§ **WHAT IS NEEDED**: Extract the lines from the first one in the records below through the line containing "Standard Field-Level Mapping Template", keeping both ends and leaving out any pictures.

§ **Entries taken from a collection**:
--- START ---
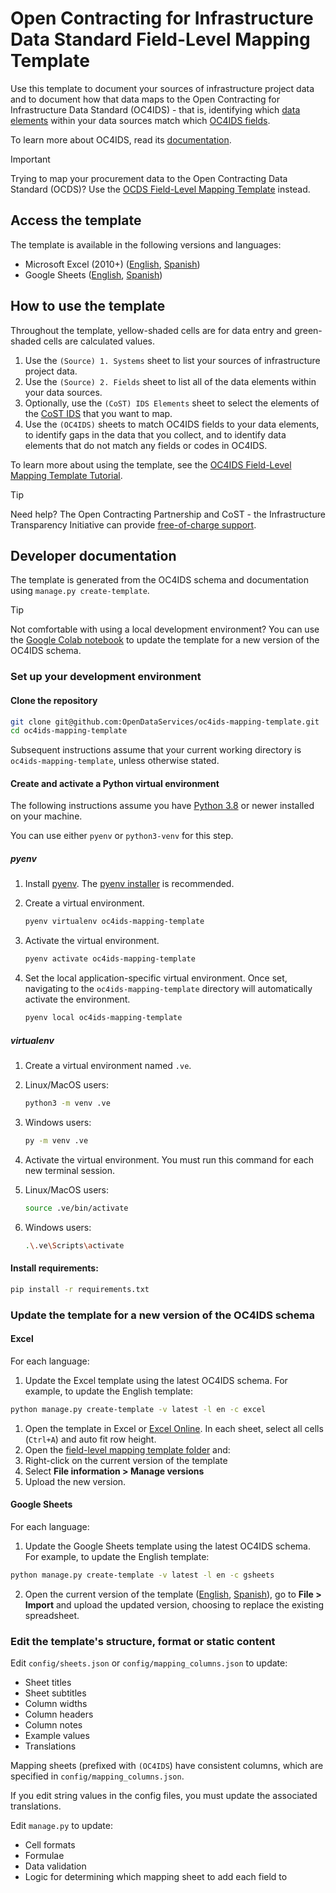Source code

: #  Open Contracting for Infrastructure Data Standard Field-Level Mapping Template

Use this template to document your sources of infrastructure project data and to document how that data maps to the Open Contracting for Infrastructure Data Standard (OC4IDS) - that is, identifying which [data elements](https://en.wikipedia.org/wiki/Data_element) within your data sources match which [OC4IDS fields](https://standard.open-contracting.org/infrastructure/latest/en/reference/schema/).

To learn more about OC4IDS, read its [documentation](https://standard.open-contracting.org/infrastructure/latest/en/).

> [!IMPORTANT]
> Trying to map your procurement data to the Open Contracting Data Standard (OCDS)? Use the [OCDS Field-Level Mapping Template](https://www.open-contracting.org/resources/ocds-field-level-mapping-template/) instead.

## Access the template

The template is available in the following versions and languages:

* Microsoft Excel (2010+) ([English](https://drive.google.com/uc?export=download&id=13mRFjRwBFuE8Sni0oDFsEG7VgqS0rpTO), [Spanish](https://drive.google.com/uc?export=download&id=1jsdlKmRoMPI4AZLDCdQcR8kjOrwU-1i7))
* Google Sheets ([English](https://docs.google.com/spreadsheets/d/1g_mrD8MmdPhdLde7yuBqIDTpD5SYWeJcv8R__S48gLY/), [Spanish](https://docs.google.com/spreadsheets/d/1WjqDEjkiEK4rBm0n2Ef4VndbwvSNsiZaNWTE5KOTEmI/copy))

## How to use the template

Throughout the template, yellow-shaded cells are for data entry and green-shaded cells are calculated values.

1. Use the `(Source) 1. Systems` sheet to list your sources of infrastructure project data.
1. Use the `(Source) 2. Fields` sheet to list all of the data elements within your data sources.
1. Optionally, use the `(CoST) IDS Elements` sheet to select the elements of the [CoST IDS](https://standard.open-contracting.org/infrastructure/latest/en/cost/) that you want to map.
1. Use the `(OC4IDS)` sheets to match OC4IDS fields to your data elements, to identify gaps in the data that you collect, and to identify data elements that do not match any fields or codes in OC4IDS.

To learn more about using the template, see the [OC4IDS Field-Level Mapping Template Tutorial](https://www.open-contracting.org/resources/oc4ids-field-level-mapping-template-tutorial/).

> [!TIP]
> Need help? The Open Contracting Partnership and CoST - the Infrastructure Transparency Initiative can provide [free-of-charge support](https://standard.open-contracting.org/infrastructure/latest/en/support/).

## Developer documentation

The template is generated from the OC4IDS schema and documentation using `manage.py create-template`.

> [!TIP]
> Not comfortable with using a local development environment? You can use the [Google Colab notebook](https://colab.research.google.com/drive/1-W0scOa6EsE3fVWO8e2E8a2HlcMUtpYl#scrollTo=Fs9xOm7w9-vl) to update the template for a new version of the OC4IDS schema.

### Set up your development environment

#### Clone the repository

```bash
git clone git@github.com:OpenDataServices/oc4ids-mapping-template.git
cd oc4ids-mapping-template
```

Subsequent instructions assume that your current working directory is `oc4ids-mapping-template`, unless otherwise stated.

#### Create and activate a Python virtual environment

The following instructions assume you have [Python 3.8](https://www.python.org/downloads/) or newer installed on your machine.

You can use either `pyenv` or `python3-venv` for this step.

##### pyenv

1. Install [pyenv](https://github.com/pyenv/pyenv). The [pyenv installer](https://github.com/pyenv/pyenv-installer) is recommended.
1. Create a virtual environment.

    ```bash
    pyenv virtualenv oc4ids-mapping-template
    ```

1. Activate the virtual environment.

    ```bash
    pyenv activate oc4ids-mapping-template
    ```

1. Set the local application-specific virtual environment. Once set, navigating to the `oc4ids-mapping-template` directory will automatically activate the environment.

    ```bash
    pyenv local oc4ids-mapping-template
    ```

##### virtualenv

1. Create a virtual environment named `.ve`.
  1. Linux/MacOS users:

      ```bash
      python3 -m venv .ve
      ```

  1. Windows users:

      ```bash
      py -m venv .ve
      ```

1. Activate the virtual environment. You must run this command for each new terminal session.
  1. Linux/MacOS users:

      ```bash
      source .ve/bin/activate
      ```

  1. Windows users:

      ```bash
      .\.ve\Scripts\activate
      ```  

#### Install requirements:

```bash
pip install -r requirements.txt
```

### Update the template for a new version of the OC4IDS schema

#### Excel

For each language:

1. Update the Excel template using the latest OC4IDS schema. For example, to update the English template:

```bash
python manage.py create-template -v latest -l en -c excel
```

1. Open the template in Excel or [Excel Online](https://www.microsoft.com/en-nz/microsoft-365/excel). In each sheet, select all cells (`Ctrl+A`) and auto fit row height.
1. Open the [field-level mapping template folder](https://drive.google.com/drive/folders/1JiIdzm7uyrBDLHHzn0LOff-tE5JN-pnh) and:
  1. Right-click on the current version of the template
  1. Select **File information > Manage versions**
  1. Upload the new version.

#### Google Sheets

For each language:

1. Update the Google Sheets template using the latest OC4IDS schema. For example, to update the English template:

```bash
python manage.py create-template -v latest -l en -c gsheets
```

2. Open the current version of the template ([English](https://docs.google.com/spreadsheets/d/1g_mrD8MmdPhdLde7yuBqIDTpD5SYWeJcv8R__S48gLY), [Spanish](https://docs.google.com/spreadsheets/d/1WjqDEjkiEK4rBm0n2Ef4VndbwvSNsiZaNWTE5KOTEmI)), go to **File > Import** and upload the updated version, choosing to replace the existing spreadsheet.

### Edit the template's structure, format or static content

Edit `config/sheets.json` or `config/mapping_columns.json` to update:

* Sheet titles
* Sheet subtitles
* Column widths
* Column headers
* Column notes
* Example values
* Translations

Mapping sheets (prefixed with `(OC4IDS`) have consistent columns, which are specified in `config/mapping_columns.json`.

If you edit string values in the config files, you must update the associated translations.

Edit `manage.py` to update:

* Cell formats
* Formulae
* Data validation
* Logic for determining which mapping sheet to add each field to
--- END ---
§ **COMPLETED TASK**:
Source code

: #  Open Contracting for Infrastructure Data Standard Field-Level Mapping Template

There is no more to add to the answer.